--- INFORMATION SUPPLIED ---

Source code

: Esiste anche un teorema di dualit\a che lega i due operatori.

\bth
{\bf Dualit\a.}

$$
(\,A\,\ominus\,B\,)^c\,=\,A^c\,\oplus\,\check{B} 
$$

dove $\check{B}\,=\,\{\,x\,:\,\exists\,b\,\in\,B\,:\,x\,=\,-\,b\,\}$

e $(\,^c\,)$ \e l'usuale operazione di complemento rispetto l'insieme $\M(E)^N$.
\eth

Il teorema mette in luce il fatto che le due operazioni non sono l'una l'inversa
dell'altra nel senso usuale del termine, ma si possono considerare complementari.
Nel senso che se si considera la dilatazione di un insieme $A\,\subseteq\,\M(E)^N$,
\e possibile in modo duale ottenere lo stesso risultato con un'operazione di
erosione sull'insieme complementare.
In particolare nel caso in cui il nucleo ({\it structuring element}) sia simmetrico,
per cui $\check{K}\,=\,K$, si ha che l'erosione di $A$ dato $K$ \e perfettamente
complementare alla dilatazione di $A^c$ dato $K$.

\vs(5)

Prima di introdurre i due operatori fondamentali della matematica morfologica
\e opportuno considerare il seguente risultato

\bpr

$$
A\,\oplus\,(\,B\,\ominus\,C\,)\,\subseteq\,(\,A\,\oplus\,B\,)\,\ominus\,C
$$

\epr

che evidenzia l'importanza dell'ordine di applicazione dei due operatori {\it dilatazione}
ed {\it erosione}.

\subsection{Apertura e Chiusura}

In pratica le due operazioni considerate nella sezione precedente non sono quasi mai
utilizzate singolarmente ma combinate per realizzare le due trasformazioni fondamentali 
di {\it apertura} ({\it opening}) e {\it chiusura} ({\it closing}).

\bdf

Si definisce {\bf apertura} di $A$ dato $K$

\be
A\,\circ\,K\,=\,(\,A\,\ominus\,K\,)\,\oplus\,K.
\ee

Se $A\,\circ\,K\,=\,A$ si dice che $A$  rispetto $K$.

--- WORK INSTRUCTION ---
Report each line in the entries where the string "teorema" occurs.

--- RESPONSE TO THIS EXERCISE ---
: Esiste anche un teorema di dualit\a che lega i due operatori.
Il teorema mette in luce il fatto che le due operazioni non sono l'una l'inversa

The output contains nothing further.